Alaska climate specialist Rick Thoman said that it’s the first time in 53 years that Bethel has had back-to-back July days with highs that didn’t top 50 degrees Fahrenheit.
“That is quite unusual, just to even have one day with highs in the 40s in Bethel in July,” Thoman said. “And we have to go back to 1971 to (find) the last time we had back-to-back days in July with high temperatures in the 40s. So (it’s) a very unusual event sparked by a very unusual outbreak of cold air from the high Arctic right into Southwest Alaska.”
Thoman said that it’s been a “really interesting” summer in the Bering Sea region, climate-wise. Two “cold pools” of air have developed and lingered around the Bering Sea – one in June and one in early July. He said that those cold pools of air have wobbled around Western Alaska for weeks at a time, bringing cloudy, cool weather.
“These pools of cold air, they are disconnected from the jet stream,” Thoman said. “And so they can be very long-lived as we’ve seen the last couple of months in our area. Why they form is basically, the atmosphere is a fluid and sometimes these little pools just spin up and because they are separated, or can be separated from the larger flow, they just spin around and seem to take on a life of their own.”
Thoman said that the cold pool of air that caused the depressed high temperatures over the weekend in Bethel “made a beeline” from close to the North Pole down to the Bering Sea around the Fourth of July, where it expanded.
“This package from Santa at the North Pole, lots of cold air (was) entrained in it, and it has been spinning around the Bering Sea since then, and over the weekend was centered just about over the Y-K Delta. And as a result, unseasonably cold temperatures along with some rain across the region,” Thoman said.
The cold pockets of air aren’t totally uncommon.

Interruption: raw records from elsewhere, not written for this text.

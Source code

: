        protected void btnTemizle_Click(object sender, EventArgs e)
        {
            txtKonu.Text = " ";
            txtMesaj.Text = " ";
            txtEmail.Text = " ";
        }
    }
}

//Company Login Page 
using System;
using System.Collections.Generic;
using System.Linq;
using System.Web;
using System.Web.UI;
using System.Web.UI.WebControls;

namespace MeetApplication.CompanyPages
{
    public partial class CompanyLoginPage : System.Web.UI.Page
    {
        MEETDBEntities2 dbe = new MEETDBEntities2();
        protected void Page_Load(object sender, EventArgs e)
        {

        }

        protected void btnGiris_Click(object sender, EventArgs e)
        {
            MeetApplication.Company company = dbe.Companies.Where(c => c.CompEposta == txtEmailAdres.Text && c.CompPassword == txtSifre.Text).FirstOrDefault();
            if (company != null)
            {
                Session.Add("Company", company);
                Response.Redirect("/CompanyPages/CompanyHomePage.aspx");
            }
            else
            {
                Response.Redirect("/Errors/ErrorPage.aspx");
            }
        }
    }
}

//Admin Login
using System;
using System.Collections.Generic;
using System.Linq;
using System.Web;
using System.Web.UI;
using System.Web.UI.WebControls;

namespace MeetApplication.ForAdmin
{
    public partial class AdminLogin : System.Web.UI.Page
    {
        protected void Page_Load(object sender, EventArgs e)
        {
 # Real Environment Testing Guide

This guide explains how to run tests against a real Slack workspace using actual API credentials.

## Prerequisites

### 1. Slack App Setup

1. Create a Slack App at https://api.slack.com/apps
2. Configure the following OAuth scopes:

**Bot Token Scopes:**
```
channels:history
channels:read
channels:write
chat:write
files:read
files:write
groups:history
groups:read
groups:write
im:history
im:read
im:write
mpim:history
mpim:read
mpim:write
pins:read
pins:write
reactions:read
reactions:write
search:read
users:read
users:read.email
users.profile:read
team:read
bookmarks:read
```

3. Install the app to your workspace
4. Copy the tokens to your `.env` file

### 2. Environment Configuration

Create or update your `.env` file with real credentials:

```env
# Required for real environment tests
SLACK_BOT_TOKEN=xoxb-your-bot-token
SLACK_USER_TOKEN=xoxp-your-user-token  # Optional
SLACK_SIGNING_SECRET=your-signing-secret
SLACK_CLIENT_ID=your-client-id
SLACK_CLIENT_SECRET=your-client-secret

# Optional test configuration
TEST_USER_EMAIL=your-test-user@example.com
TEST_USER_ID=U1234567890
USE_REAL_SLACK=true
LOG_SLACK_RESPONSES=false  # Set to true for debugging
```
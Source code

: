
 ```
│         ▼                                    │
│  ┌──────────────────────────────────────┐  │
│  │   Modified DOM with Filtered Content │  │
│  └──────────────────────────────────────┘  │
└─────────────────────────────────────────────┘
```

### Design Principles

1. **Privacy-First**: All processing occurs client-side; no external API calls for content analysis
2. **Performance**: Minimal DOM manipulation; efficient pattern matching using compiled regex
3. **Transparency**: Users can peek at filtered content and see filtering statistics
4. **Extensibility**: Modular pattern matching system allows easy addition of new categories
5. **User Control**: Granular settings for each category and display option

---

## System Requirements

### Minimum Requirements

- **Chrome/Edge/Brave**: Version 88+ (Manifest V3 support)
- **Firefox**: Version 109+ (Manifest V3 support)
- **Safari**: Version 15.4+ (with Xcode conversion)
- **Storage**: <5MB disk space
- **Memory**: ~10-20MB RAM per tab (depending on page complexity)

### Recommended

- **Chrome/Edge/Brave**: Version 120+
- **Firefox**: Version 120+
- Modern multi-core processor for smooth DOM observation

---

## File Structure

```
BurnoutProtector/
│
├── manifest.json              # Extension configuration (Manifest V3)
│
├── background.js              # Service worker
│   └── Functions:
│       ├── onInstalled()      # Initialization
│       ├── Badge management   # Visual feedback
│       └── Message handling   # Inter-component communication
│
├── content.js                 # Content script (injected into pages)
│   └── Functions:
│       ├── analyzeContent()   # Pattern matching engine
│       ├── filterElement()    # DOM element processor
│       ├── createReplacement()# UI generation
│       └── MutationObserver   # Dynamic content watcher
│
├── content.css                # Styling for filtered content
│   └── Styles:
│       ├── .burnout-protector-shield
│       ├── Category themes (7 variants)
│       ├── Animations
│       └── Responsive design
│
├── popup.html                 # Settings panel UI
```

They form and move around the atmosphere all year long, but in Alaska they’re most common in the springtime.
“In the summer, they tend to be confined to the high Arctic, say North Slope and northward,” Thoman said. “But that’s not been the case this summer.”
Thoman said that the strange weather isn’t necessarily part of a larger pattern or some major shift in the Yukon-Kuskokwim Delta’s summer norm.
“This particular little pool of cold air, it’s actually quite small in scale,” Thoman said. “So even though it’s been chilly in the Y-K Delta, you know, most of Alaska has been on the warm side, (and) of course, globally, it’s on the warm side. So it really is a case where all weather is local. We want to be take caution in extrapolating that too far beyond what we see out our door.”
In the coming days, Thoman said that the cold pool of air is forecast to move eastward over Interior Alaska. But toward the end of the week, high pressure from across the Bering Sea could bring drier, warmer air to the Y-K Delta – not record heat, but a big change from the cold and rain.